Existing approaches to managing AI privacy in institutional settings typically fall into three categories:
Enterprise AI Solutions: Platforms such as ChatGPT Enterprise and Azure OpenAI offer contractual guarantees that user data will not be used for model training. While these solutions address some concerns, they still require data transmission to third-party servers, relying on trust-based compliance rather than technical enforcement.
Data Processing Agreements: Under GDPR Article 28, organisations can establish data processing agreements with AI providers specifying data handling requirements. However, enforcement relies on contractual mechanisms rather than technical controls, and organisations retain liability for any breaches.
Usage Policies and Training: Many institutions implement policies prohibiting the input of sensitive data into AI tools. Research indicates this approach has limited effectiveness. Protecto (2025) found that approximately 15% of employees have pasted sensitive information including PII and financial data into public large language models despite organisational policies.
2.3 Edge Computing and Privacy-Preserving AI
The limitations of trust-based approaches have driven interest in technical solutions that enforce privacy at the point of data processing. Edge computing, which involves processing data closer to the source rather than in centralised cloud infrastructure, offers a paradigm for privacy preservation.
Research from Tokyo University of Science (2024) demonstrated that edge devices can achieve up to 90.2% accuracy in complex tasks while maintaining complete data privacy through local processing. The edge AI market is projected to grow at 33.9% CAGR between 2024 and 2030, driven significantly by demand for privacy-preserving processing (Market Research, 2024).
Client-side filtering represents an extension of edge computing principles to browser-based applications. By processing data within the user’s browser before any network transmission, client-side approaches can provide mathematical guarantees that sensitive data never reaches external servers.
2.4 Regulatory Framework
Educational institutions in the UK operate under multiple overlapping data protection requirements:
UK GDPR and Data Protection Act 2018: Requires lawful basis for processing personal data, implementation of appropriate technical and organisational measures, and data minimisation principles. Article 25 specifically mandates “data protection by design and by default.”

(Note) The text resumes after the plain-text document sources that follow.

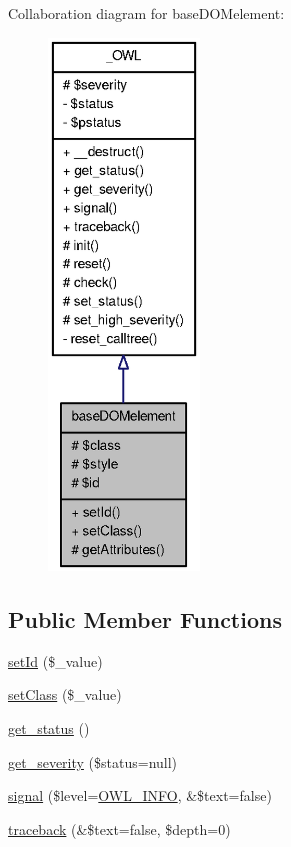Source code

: Collaboration diagram for baseDOMelement:\nopagebreak
\begin{figure}[H]
\begin{center}
\leavevmode
\includegraphics[height=400pt]{classbaseDOMelement__coll__graph}
\end{center}
\end{figure}
\subsection*{Public Member Functions}
\begin{DoxyCompactItemize}
\item 
\hyperlink{classbaseDOMelement_ad678d9e47e7164c759270b5a1631a61c}{setId} (\$\_\-value)
\item 
\hyperlink{classbaseDOMelement_a18849fdddb0e33281d59cf069eb9df74}{setClass} (\$\_\-value)
\item 
\hyperlink{class__OWL_a99ec771fa2c5c279f80152cc09e489a8}{get\_\-status} ()
\item 
\hyperlink{class__OWL_adf9509ef96858be7bdd9414c5ef129aa}{get\_\-severity} (\$status=null)
\item 
\hyperlink{class__OWL_a51ba4a16409acf2a2f61f286939091a5}{signal} (\$level=\hyperlink{owl_8severitycodes_8php_a139328861128689f2f4def6a399d9057}{OWL\_\-INFO}, \&\$text=false)
\item 
\hyperlink{class__OWL_aa29547995d6741b7d2b90c1d4ea99a13}{traceback} (\&\$text=false, \$depth=0)
\end{DoxyCompactItemize}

Information Commissioner’s Office Guidance: The ICO’s guidance on AI and data protection (updated March 2023) emphasises the importance of ensuring AI tools comply with data protection regulations, with particular attention to children’s data under the Age Appropriate Design Code.
Department for Education Guidance: The DfE’s generative AI guidance (June 2025) requires schools to conduct Data Protection Impact Assessments (DPIAs) for any AI tool processing pupil data and recommends avoiding personal data in AI tools entirely where possible.

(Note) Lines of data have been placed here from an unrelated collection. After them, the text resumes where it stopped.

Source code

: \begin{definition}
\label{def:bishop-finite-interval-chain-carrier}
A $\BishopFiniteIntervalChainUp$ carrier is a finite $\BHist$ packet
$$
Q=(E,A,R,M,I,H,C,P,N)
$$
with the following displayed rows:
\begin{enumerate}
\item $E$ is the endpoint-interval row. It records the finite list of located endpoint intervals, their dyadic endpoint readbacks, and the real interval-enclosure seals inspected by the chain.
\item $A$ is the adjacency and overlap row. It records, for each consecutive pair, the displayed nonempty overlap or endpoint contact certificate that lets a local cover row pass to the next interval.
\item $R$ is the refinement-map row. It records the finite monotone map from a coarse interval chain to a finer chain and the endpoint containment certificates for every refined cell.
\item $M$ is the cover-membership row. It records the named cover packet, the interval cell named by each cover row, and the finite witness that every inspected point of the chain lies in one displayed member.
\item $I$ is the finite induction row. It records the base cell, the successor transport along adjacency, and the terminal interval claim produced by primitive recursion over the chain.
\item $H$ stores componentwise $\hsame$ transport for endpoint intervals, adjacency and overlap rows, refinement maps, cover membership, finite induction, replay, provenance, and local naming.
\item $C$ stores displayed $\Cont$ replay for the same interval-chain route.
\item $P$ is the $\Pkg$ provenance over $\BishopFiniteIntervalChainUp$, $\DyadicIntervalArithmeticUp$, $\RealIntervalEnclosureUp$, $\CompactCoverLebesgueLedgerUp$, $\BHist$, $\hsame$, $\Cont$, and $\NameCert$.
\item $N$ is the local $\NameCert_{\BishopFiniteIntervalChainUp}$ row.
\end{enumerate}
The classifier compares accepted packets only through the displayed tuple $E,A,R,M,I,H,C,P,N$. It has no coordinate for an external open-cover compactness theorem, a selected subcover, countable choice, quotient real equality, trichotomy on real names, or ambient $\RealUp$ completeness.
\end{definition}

Keeping Children Safe in Education (KCSIE) 2025: For the first time explicitly addresses AI, requiring schools to adopt appropriate filtering and monitoring of AI tools as part of broader safeguarding policies.
The regulatory environment creates clear demand for technical solutions that can demonstrate compliance by design rather than relying solely on policies and procedures.
2.5 GDPR Enforcement in Education
The consequences of non-compliance are substantial and increasing. According to the CMS GDPR Enforcement Tracker Report (2025), data protection authorities across 25 countries have imposed 270 fines on public and educational institutions totalling over €29.3 million.
Notable cases include:
- A Norwegian K-12 school district fined $300,589 for a data breach stemming from inadequately secured third-party software (2023)
- An Italian university fined €200,000 for remote proctoring software that failed to adequately inform students about data processing and transferred data to US servers without appropriate safeguards (2022)
- The University of Greenwich (UK) fined £120,000 for a security breach affecting nearly 20,000 students, staff, and alumni (2018)
These enforcement actions demonstrate that educational institutions face real financial and reputational consequences for data protection failures, and that third-party software is frequently the source of compliance breaches.
3. The Privacy Transmission Problem
3.1 Defining the Problem
We identify a fundamental limitation in current AI privacy approaches that we term the “Privacy Transmission Problem”: all existing solutions assume that data will, at some point, leave the institution’s direct control.
Consider the data flow in a typical AI interaction:
User Input → Network Transmission → AI Provider Server → Model Processing → Response
At each stage after user input, the institution loses direct control over the data. Even with enterprise agreements, encryption in transit, and contractual guarantees, the data physically exists on third-party infrastructure and is subject to:
- Potential security breaches at the provider
- Legal jurisdiction of the provider’s host country
- Changes in provider policies or ownership
- Subpoena or government access requests
- Accidental retention or logging
For educational institutions handling children’s data, health information, and other sensitive categories, this loss of control creates irreducible risk regardless of contractual protections.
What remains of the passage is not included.